EXERCISE DESCRIPTION:
Copy nothing but the text: repeat each entry exactly and drop the images.

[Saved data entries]
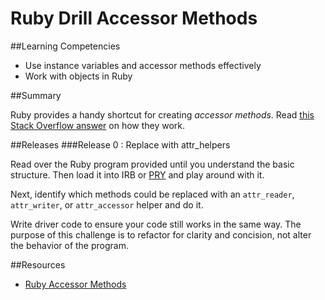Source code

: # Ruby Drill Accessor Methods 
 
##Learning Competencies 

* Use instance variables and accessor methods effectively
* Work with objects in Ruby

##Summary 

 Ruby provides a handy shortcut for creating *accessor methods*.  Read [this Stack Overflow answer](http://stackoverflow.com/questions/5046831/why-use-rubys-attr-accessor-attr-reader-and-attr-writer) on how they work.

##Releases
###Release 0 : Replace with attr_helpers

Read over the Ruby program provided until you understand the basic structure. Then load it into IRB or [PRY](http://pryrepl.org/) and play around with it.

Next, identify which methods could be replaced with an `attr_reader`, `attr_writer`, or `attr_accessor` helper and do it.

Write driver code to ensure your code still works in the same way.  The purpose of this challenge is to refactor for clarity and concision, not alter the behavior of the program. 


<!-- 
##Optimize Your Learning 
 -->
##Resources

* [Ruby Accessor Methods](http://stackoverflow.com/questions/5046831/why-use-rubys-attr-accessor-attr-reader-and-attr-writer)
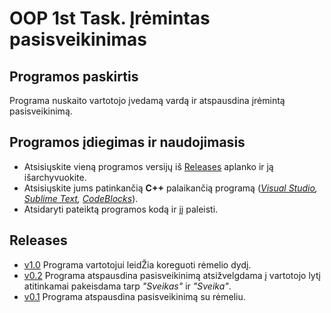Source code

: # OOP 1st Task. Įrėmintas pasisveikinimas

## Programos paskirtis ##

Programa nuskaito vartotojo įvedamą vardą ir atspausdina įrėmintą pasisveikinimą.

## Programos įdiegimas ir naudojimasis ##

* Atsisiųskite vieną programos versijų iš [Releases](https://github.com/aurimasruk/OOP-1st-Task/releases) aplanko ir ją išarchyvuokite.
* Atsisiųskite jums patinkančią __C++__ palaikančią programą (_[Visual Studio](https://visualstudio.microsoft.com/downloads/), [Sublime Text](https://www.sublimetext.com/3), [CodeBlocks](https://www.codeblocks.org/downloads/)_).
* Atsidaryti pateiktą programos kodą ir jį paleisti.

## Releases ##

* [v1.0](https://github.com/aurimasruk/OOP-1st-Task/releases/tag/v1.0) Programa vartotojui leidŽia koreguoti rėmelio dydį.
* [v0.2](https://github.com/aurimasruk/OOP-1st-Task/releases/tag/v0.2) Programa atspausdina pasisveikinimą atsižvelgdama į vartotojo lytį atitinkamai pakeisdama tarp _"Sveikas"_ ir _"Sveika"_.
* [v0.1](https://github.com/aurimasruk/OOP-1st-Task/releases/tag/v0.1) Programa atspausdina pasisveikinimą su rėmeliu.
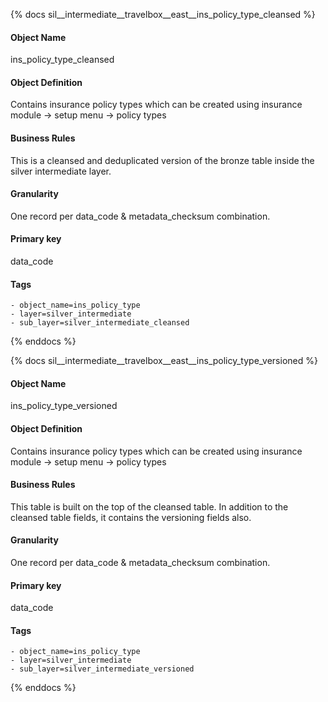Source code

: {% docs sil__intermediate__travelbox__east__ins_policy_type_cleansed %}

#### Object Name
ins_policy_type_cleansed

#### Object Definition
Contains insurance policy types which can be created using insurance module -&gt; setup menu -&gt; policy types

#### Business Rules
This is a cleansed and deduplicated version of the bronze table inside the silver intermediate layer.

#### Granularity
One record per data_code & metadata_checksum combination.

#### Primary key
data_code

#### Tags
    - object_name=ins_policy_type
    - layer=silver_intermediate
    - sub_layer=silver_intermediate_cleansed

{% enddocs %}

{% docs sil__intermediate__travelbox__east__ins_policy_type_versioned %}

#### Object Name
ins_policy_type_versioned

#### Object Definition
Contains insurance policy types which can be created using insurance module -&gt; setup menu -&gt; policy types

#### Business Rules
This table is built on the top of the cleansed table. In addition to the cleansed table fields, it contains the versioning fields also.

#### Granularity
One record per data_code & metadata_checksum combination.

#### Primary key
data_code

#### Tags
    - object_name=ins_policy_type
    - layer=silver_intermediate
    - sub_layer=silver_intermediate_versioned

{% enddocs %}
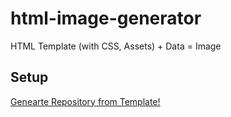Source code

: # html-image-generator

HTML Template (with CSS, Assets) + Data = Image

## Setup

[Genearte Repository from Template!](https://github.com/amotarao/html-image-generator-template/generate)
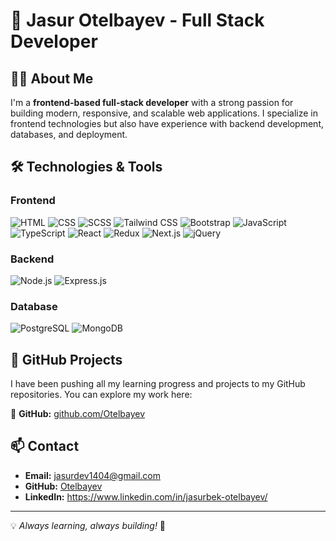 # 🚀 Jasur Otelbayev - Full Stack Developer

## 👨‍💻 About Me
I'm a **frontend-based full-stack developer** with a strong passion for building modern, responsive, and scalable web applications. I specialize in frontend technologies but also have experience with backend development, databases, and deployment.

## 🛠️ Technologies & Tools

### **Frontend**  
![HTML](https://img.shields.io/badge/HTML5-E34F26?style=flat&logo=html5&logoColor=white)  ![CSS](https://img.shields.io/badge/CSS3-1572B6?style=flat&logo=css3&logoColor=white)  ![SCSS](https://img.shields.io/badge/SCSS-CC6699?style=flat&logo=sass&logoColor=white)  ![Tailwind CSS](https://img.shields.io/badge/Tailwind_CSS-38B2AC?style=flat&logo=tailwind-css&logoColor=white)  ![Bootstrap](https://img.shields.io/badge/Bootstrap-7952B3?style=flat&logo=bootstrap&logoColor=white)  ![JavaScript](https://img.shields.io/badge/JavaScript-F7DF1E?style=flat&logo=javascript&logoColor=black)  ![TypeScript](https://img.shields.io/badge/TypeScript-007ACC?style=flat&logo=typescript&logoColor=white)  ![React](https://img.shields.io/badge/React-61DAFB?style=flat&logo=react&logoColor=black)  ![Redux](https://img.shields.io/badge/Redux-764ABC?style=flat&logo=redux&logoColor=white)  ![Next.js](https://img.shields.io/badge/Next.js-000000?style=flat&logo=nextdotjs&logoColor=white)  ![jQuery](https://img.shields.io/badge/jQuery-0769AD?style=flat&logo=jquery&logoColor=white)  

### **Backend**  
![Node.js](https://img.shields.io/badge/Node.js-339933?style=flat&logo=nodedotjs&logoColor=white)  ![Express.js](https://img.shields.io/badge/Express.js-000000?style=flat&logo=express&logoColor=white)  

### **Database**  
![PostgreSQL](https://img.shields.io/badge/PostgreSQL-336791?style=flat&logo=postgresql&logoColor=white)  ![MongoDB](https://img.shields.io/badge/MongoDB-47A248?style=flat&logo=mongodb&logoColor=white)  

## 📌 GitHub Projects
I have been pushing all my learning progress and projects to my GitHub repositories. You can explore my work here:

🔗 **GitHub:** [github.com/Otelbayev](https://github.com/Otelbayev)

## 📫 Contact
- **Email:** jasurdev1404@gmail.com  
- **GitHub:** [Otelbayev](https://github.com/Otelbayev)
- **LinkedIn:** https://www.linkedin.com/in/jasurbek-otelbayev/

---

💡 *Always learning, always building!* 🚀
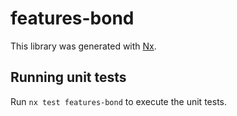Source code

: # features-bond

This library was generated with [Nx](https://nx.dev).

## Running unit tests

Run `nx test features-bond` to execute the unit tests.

SOLUTION TO THE PROBLEM:
Source code

: # Ruby Drill Accessor Methods 
 
##Learning Competencies 

* Use instance variables and accessor methods effectively
* Work with objects in Ruby

##Summary 

 Ruby provides a handy shortcut for creating *accessor methods*.  Read [this Stack Overflow answer](http://stackoverflow.com/questions/5046831/why-use-rubys-attr-accessor-attr-reader-and-attr-writer) on how they work.

##Releases
###Release 0 : Replace with attr_helpers

Read over the Ruby program provided until you understand the basic structure. Then load it into IRB or [PRY](http://pryrepl.org/) and play around with it.

Next, identify which methods could be replaced with an `attr_reader`, `attr_writer`, or `attr_accessor` helper and do it.

Write driver code to ensure your code still works in the same way.  The purpose of this challenge is to refactor for clarity and concision, not alter the behavior of the program. 


<!-- 
##Optimize Your Learning 
 -->
##Resources

* [Ruby Accessor Methods](http://stackoverflow.com/questions/5046831/why-use-rubys-attr-accessor-attr-reader-and-attr-writer)
Source code

: # OOP 1st Task. Įrėmintas pasisveikinimas

## Programos paskirtis ##

Programa nuskaito vartotojo įvedamą vardą ir atspausdina įrėmintą pasisveikinimą.

## Programos įdiegimas ir naudojimasis ##

* Atsisiųskite vieną programos versijų iš [Releases](https://github.com/aurimasruk/OOP-1st-Task/releases) aplanko ir ją išarchyvuokite.
* Atsisiųskite jums patinkančią __C++__ palaikančią programą (_[Visual Studio](https://visualstudio.microsoft.com/downloads/), [Sublime Text](https://www.sublimetext.com/3), [CodeBlocks](https://www.codeblocks.org/downloads/)_).
* Atsidaryti pateiktą programos kodą ir jį paleisti.

## Releases ##

* [v1.0](https://github.com/aurimasruk/OOP-1st-Task/releases/tag/v1.0) Programa vartotojui leidŽia koreguoti rėmelio dydį.
* [v0.2](https://github.com/aurimasruk/OOP-1st-Task/releases/tag/v0.2) Programa atspausdina pasisveikinimą atsižvelgdama į vartotojo lytį atitinkamai pakeisdama tarp _"Sveikas"_ ir _"Sveika"_.
* [v0.1](https://github.com/aurimasruk/OOP-1st-Task/releases/tag/v0.1) Programa atspausdina pasisveikinimą su rėmeliu.
Source code

: {% docs sil__intermediate__travelbox__east__ins_policy_type_cleansed %}

#### Object Name
ins_policy_type_cleansed

#### Object Definition
Contains insurance policy types which can be created using insurance module -&gt; setup menu -&gt; policy types

#### Business Rules
This is a cleansed and deduplicated version of the bronze table inside the silver intermediate layer.

#### Granularity
One record per data_code & metadata_checksum combination.

#### Primary key
data_code

#### Tags
    - object_name=ins_policy_type
    - layer=silver_intermediate
    - sub_layer=silver_intermediate_cleansed

{% enddocs %}

{% docs sil__intermediate__travelbox__east__ins_policy_type_versioned %}

#### Object Name
ins_policy_type_versioned

#### Object Definition
Contains insurance policy types which can be created using insurance module -&gt; setup menu -&gt; policy types

#### Business Rules
This table is built on the top of the cleansed table. In addition to the cleansed table fields, it contains the versioning fields also.

#### Granularity
One record per data_code & metadata_checksum combination.

#### Primary key
data_code

#### Tags
    - object_name=ins_policy_type
    - layer=silver_intermediate
    - sub_layer=silver_intermediate_versioned

{% enddocs %}
Source code

: # html-image-generator

HTML Template (with CSS, Assets) + Data = Image

## Setup

[Genearte Repository from Template!](https://github.com/amotarao/html-image-generator-template/generate)
 # 🚀 Jasur Otelbayev - Full Stack Developer

## 👨‍💻 About Me
I'm a **frontend-based full-stack developer** with a strong passion for building modern, responsive, and scalable web applications. I specialize in frontend technologies but also have experience with backend development, databases, and deployment.

## 🛠️ Technologies & Tools

### **Frontend**  
![HTML](https://img.shields.io/badge/HTML5-E34F26?style=flat&logo=html5&logoColor=white)  ![CSS](https://img.shields.io/badge/CSS3-1572B6?style=flat&logo=css3&logoColor=white)  ![SCSS](https://img.shields.io/badge/SCSS-CC6699?style=flat&logo=sass&logoColor=white)  ![Tailwind CSS](https://img.shields.io/badge/Tailwind_CSS-38B2AC?style=flat&logo=tailwind-css&logoColor=white)  ![Bootstrap](https://img.shields.io/badge/Bootstrap-7952B3?style=flat&logo=bootstrap&logoColor=white)  ![JavaScript](https://img.shields.io/badge/JavaScript-F7DF1E?style=flat&logo=javascript&logoColor=black)  ![TypeScript](https://img.shields.io/badge/TypeScript-007ACC?style=flat&logo=typescript&logoColor=white)  ![React](https://img.shields.io/badge/React-61DAFB?style=flat&logo=react&logoColor=black)  ![Redux](https://img.shields.io/badge/Redux-764ABC?style=flat&logo=redux&logoColor=white)  ![Next.js](https://img.shields.io/badge/Next.js-000000?style=flat&logo=nextdotjs&logoColor=white)  ![jQuery](https://img.shields.io/badge/jQuery-0769AD?style=flat&logo=jquery&logoColor=white)  

### **Backend**  
![Node.js](https://img.shields.io/badge/Node.js-339933?style=flat&logo=nodedotjs&logoColor=white)  ![Express.js](https://img.shields.io/badge/Express.js-000000?style=flat&logo=express&logoColor=white)  

### **Database**  
![PostgreSQL](https://img.shields.io/badge/PostgreSQL-336791?style=flat&logo=postgresql&logoColor=white)  ![MongoDB](https://img.shields.io/badge/MongoDB-47A248?style=flat&logo=mongodb&logoColor=white)  

## 📌 GitHub Projects
I have been pushing all my learning progress and projects to my GitHub repositories. You can explore my work here:

🔗 **GitHub:** [github.com/Otelbayev](https://github.com/Otelbayev)

## 📫 Contact
- **Email:** jasurdev1404@gmail.com  
- **GitHub:** [Otelbayev](https://github.com/Otelbayev)
- **LinkedIn:** https://www.linkedin.com/in/jasurbek-otelbayev/

---

💡 *Always learning, always building!* 🚀
Source code

: # features-bond

This library was generated with [Nx](https://nx.dev).

## Running unit tests

Run `nx test features-bond` to execute the unit tests.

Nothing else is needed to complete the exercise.